Publishers Clearing House
Email: [email protected]
Scammers have become incredibly sophisticated over the years, making it more and more challenging to tell a fake apart from the real thing. However, there are still a few signs to look out for to determine whether you’re dealing with a Publishers Clearing House scam website, including:
- Checking out the URL. Make sure to hover the mouse over the link to read the URL without clicking it because:
- Scammers can manipulate the names of links to make them look more official.
- Hovering over a link will give you the true URL.
- Clicking on a link can lead to malware being downloaded on your device, even if you don’t enter information.
- Paying attention to the details. Scammers are good but often forget little things like:
- Letter spacing
- Checking grammar and spelling
- Fixing typos
- Looking at the email address.
- Scammers often use free account services like Gmail.
- Being notified about a contest you never entered.
Publishers Clearing House will only ever contact major prize winners by certified mail or in person at your home address.
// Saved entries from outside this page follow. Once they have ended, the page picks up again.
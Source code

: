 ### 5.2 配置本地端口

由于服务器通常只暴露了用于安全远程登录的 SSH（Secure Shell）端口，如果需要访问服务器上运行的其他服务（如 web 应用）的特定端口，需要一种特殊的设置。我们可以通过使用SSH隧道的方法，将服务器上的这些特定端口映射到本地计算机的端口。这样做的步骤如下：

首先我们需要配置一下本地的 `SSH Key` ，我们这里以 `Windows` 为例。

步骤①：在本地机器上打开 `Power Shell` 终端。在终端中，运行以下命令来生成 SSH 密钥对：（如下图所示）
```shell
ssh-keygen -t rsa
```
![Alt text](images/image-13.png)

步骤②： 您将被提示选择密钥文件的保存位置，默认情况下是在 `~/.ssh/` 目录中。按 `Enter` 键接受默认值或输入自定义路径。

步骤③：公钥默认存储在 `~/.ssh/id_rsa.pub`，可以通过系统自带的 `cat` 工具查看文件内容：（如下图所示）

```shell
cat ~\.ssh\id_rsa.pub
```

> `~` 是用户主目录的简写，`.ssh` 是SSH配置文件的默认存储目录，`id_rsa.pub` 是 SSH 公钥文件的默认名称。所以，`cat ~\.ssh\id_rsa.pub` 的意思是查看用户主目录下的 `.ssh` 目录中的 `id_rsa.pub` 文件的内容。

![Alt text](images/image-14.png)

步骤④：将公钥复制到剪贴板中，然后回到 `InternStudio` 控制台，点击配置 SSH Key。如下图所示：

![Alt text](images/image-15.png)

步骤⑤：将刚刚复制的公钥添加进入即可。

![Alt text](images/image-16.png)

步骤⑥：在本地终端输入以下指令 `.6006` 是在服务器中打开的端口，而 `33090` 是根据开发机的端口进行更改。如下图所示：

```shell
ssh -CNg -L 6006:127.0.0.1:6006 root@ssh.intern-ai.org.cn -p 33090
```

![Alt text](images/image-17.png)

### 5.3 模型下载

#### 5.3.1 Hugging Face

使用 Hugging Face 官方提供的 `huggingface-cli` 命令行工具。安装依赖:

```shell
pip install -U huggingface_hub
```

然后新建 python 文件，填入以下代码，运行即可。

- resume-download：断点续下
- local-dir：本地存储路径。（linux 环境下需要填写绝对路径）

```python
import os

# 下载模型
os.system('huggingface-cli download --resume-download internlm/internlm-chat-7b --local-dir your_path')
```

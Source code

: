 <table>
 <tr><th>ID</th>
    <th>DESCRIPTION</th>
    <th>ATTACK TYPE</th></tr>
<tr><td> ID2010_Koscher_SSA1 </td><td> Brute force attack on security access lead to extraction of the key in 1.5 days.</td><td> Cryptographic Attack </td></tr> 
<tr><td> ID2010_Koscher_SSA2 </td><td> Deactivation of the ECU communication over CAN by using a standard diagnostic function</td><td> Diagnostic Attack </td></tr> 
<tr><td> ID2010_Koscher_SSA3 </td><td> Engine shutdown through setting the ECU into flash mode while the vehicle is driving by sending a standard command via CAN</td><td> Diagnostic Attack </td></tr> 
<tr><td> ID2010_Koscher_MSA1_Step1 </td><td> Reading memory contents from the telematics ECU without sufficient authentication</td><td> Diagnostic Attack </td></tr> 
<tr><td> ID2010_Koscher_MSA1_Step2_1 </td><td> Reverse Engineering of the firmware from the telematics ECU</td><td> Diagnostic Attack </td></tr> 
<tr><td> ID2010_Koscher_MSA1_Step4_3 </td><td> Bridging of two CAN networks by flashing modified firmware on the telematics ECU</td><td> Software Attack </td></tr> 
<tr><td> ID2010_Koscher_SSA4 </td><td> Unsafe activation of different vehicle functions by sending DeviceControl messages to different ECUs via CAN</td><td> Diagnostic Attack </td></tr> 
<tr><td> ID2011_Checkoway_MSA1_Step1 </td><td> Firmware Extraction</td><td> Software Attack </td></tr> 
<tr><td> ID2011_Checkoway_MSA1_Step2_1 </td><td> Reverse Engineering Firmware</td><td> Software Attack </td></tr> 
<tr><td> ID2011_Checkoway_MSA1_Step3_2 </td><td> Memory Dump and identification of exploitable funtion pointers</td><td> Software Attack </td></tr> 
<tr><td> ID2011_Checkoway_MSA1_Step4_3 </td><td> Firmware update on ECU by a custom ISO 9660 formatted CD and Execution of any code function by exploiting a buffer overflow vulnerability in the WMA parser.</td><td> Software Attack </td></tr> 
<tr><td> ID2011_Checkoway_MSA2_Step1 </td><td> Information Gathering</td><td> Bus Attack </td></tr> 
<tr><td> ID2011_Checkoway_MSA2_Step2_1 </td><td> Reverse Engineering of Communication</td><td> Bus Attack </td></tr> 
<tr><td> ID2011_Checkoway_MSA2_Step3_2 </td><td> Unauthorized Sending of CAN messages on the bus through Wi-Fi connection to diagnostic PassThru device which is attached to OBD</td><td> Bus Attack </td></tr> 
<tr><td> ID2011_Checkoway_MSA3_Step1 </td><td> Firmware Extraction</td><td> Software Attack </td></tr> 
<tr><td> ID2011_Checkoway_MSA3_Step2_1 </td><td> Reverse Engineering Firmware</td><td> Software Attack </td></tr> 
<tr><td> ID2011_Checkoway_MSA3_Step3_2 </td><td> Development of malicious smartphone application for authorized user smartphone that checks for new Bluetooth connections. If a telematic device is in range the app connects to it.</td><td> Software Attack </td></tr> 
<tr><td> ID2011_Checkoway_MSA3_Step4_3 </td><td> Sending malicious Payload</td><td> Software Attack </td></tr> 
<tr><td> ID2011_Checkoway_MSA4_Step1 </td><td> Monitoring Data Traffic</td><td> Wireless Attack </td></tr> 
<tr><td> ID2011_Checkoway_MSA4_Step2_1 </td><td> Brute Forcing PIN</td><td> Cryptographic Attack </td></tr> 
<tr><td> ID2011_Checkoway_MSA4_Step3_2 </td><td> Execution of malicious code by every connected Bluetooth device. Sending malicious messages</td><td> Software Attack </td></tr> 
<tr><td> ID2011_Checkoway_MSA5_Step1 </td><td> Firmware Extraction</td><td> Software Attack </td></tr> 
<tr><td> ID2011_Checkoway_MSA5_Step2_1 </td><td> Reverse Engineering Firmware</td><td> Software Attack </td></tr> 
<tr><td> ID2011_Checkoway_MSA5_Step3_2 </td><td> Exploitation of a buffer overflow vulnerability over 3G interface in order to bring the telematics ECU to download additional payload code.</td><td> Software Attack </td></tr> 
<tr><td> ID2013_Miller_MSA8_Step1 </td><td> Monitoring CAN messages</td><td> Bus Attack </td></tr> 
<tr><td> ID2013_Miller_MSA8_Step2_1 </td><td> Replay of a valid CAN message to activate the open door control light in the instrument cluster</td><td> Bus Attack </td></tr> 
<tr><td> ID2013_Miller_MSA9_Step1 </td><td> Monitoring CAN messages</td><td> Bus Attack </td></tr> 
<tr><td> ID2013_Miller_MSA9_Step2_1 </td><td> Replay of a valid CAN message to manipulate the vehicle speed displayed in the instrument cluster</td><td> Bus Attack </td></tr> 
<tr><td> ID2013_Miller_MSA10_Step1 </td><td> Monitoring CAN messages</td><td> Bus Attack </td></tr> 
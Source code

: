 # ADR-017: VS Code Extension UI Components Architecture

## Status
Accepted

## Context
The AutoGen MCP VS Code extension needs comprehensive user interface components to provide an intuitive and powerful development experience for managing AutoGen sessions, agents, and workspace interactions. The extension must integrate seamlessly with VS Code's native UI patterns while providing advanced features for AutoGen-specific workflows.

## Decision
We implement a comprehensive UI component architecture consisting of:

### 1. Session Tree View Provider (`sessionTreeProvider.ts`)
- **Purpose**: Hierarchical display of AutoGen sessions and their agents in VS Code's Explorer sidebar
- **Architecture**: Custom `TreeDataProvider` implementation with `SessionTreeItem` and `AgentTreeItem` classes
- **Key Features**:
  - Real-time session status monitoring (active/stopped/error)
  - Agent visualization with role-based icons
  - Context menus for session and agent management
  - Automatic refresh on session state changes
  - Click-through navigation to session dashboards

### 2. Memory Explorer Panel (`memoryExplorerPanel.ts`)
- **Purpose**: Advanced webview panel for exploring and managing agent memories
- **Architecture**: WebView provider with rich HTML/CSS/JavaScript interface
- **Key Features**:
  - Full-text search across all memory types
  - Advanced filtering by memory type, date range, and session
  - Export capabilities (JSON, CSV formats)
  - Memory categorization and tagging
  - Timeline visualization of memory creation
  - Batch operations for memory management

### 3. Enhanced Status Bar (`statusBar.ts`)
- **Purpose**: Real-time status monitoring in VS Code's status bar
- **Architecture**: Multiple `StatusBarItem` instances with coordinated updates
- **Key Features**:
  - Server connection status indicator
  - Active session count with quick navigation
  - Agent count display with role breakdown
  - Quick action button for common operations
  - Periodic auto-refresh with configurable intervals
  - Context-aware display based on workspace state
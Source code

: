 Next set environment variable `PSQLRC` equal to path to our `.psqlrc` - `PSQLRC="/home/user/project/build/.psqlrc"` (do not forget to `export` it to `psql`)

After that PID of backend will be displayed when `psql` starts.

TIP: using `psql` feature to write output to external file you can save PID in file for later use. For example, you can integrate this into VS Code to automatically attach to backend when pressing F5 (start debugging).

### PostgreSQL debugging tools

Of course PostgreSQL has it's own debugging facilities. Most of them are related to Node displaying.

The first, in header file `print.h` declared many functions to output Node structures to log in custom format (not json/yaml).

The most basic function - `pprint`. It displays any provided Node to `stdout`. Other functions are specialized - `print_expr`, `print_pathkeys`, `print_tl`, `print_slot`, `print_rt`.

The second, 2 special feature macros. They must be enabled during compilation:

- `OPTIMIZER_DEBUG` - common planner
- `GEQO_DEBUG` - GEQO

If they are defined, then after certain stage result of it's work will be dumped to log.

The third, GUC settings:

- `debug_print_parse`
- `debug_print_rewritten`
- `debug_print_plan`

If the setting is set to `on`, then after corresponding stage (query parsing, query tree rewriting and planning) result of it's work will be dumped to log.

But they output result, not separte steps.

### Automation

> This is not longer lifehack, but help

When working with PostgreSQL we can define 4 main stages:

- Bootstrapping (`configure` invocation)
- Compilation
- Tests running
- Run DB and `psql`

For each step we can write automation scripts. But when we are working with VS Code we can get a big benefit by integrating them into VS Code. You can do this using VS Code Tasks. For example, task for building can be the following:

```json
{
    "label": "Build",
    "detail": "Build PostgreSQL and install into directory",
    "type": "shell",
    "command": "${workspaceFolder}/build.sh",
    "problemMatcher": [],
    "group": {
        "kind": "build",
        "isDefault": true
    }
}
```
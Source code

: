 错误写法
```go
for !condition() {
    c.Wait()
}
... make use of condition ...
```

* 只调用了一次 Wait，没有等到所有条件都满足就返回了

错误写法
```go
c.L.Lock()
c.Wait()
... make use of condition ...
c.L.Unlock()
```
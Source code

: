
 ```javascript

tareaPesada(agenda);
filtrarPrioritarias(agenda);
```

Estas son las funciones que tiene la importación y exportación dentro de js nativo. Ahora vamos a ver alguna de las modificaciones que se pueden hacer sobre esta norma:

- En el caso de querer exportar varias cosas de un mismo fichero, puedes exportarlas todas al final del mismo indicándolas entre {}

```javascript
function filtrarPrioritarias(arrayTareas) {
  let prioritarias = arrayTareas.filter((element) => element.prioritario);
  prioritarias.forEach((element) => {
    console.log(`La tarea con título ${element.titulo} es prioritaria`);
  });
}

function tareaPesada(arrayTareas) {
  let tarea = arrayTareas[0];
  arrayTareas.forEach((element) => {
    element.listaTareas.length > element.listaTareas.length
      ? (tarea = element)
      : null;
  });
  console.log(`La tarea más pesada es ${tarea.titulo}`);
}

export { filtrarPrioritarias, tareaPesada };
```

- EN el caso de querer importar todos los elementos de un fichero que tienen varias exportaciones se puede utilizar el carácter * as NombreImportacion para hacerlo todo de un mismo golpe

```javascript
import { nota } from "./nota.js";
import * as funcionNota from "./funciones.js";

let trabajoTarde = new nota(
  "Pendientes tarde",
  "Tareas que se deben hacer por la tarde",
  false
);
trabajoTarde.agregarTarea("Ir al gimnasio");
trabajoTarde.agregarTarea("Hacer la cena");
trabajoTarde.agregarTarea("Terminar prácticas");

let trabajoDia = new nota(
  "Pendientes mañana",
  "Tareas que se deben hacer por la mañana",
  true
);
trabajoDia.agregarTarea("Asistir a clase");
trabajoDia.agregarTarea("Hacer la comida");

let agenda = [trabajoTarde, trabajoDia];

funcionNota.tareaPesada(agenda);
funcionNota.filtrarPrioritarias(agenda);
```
So if you receive a call or email saying you've won, it's a scam.
The company is also very strict about how it contacts winners and sends out prizes, precisely to avoid these situations. Keep in mind, PCH will never:
- Email, message, or call major sweepstakes winners.
- The company will only deliver prizes in person or through certified mail.
- Ask you to pay to receive your prize.
- This includes payments for taxes or fees.
- Send you “partial prize payments” and ask you to pay or send a Moneygram to receive the rest.
If you receive a message about a Publishers Clearing House sweepstakes and still aren’t sure whether it’s real, you can contact the company directly to verify whether or not you’ve won.
Fallen For This Publishers Clearing House Scam?
If you’ve given information to a Publishers Clearing House scam website, there are several steps you can take to help secure your identity.
It is recommended that you:
- Report the incident as quickly as possible to:
- The authorities (e.g., Federal Trade Commission)
- Your bank and credit card companies (if you think your accounts may be compromised)
- Publishers Clearing House, by filling out a Scam Incident Report
- Change all of your passwords and PINs
- Place a fraud alert on your credit report
- Use an anti-virus program to clear out any viruses on your computer (if you think you may have downloaded malware)
Identity theft is a serious crime, and it could have serious consequences. If you think you participated in a Publishers Clearing House phishing scam, it’s best to be as proactive as possible.